Meh, decent but not great unless you're a fan of the Bond universe. Not much of a "spy movie". Worth a one-time watch though, even though it's predictable as all fucking hell.
(times are estimated)
- Damn Bond is ugly.
- 4:00 -- "I won't be long".. hehe, he could have stayed and still said that.
- 6:45 -- Lost his gun. Was it not usable while on a belt around his shoulder? Maybe not in the semi-sniping position.
- CULTURAL APPROPRIATION, and stuff. Or whatever. Outrage, and things! #bandwagon
- 8:30 -- People having lots of fun when a massive explosion went off, demolishing two buildings.
- Wait a second, why did the building blow up again? Was there something I missed?
- 9:30 -- Well at least they notice the helecopters. Not many people seem to be fleeing though. I guess with a crowd that big it'd be difficult.

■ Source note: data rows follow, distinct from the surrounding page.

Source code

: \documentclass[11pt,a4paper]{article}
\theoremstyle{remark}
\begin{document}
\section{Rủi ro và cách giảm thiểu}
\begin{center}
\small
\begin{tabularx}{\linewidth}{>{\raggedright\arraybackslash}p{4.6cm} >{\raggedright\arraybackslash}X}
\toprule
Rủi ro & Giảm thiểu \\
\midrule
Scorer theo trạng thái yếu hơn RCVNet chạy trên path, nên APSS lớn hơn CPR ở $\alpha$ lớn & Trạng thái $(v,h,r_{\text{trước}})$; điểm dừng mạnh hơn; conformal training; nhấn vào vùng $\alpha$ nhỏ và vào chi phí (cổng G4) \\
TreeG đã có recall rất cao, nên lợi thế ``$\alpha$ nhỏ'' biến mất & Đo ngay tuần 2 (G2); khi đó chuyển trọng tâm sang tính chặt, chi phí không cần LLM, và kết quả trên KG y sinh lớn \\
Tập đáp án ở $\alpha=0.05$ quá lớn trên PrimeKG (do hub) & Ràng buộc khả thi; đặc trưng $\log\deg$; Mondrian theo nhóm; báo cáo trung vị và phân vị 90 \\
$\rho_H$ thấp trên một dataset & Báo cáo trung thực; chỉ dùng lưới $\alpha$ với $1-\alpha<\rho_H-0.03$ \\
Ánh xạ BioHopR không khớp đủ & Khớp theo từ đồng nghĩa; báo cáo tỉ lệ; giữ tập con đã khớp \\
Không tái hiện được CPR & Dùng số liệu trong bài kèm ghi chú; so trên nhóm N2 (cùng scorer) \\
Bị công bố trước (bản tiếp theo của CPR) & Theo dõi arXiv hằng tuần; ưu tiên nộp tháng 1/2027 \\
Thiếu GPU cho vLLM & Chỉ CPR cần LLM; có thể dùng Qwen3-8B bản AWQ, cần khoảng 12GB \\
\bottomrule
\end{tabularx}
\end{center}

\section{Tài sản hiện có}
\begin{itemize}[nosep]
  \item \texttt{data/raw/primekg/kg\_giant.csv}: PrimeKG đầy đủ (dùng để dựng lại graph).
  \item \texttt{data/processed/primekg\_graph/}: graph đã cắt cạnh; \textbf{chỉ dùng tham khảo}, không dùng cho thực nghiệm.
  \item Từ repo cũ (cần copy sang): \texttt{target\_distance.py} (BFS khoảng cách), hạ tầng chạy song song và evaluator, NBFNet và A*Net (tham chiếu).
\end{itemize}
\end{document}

- 10:30 -- Isn't Bond like some sort of super agent guy who can kill everyday people?
- 11:30 -- Confirmed they are running.
- NOW it stalls.
- 12:30 -- I missed what happened to the pilot. Maybe I shouldn't be taking notes.
- Well, he got away. But.. building bombed, helecopter issue, etc etc.. and no police or military response?
- Also, what's with him taking that ring in the first place?
- Dude went through all that but didn't go back for the girl. What kind of two-bit Bond is he? I am disappoint.
- Title music.. title fucking music.. fucking title fucking music. Fuckity fuck fuck. Titlely title tite.
- 17:00 -- International incident? There's no evidence someone from another nation was involved..
19:30 -- "My place, 9 o'clock"
- "I won't be long.." ? hehe
- 23:10 -- It is a particularly British thing to put all their eggs in one basket like that. Even now they have well-known central offices. The intelligence angle has a very public face thanks to a number of successful novels over the years. Not novels by them, that would be silly. Awesome, but silly.
- 24:45 -- I'm confused, wasn't 007 grounded? Why is he being given the tour? It hasn't been established that he has people in the agency who are willing to risk their careers to help him.
- 25:20 -- OH, that's why they were bringing him here. To give him a dog tag.
- Personally I'd kill Q right there and then, and trash the tracking equipment. But I'm sure the equipment isn't proprietary to that room, so that would probably be a dumb idea. Best to learn more about it.
- Oh, good thing 007 didn't kill Q.
- Why is Q young?
- 35:00 -- ".. we'll die together." .. the French call an orgasm "the little death" so technically they'll die together when they come together. Eheh heh.
- 38:30 -- They know the dude's ring is missing.
- So who is the bad guy down there? Am I, a newcomer to this reboot / whatever, supposed to know what's going on?
- 44:15 -- Bond throws himself at the window. Window doesn't break. Roll credits.
- 44:30 -- Bond gets in his car. Car bomb explodes. Roll credits.
- 44:45 -- Bond drives away. Runs over road spikes. Roll credits.
- 53:30 -- Doesn't Q have the ability to fiddle with code and change Bond's displayed location? Is that the only display for his tracking? Is it even his job to track Bond? Couldn't there be some sort of regional perimeter alarm?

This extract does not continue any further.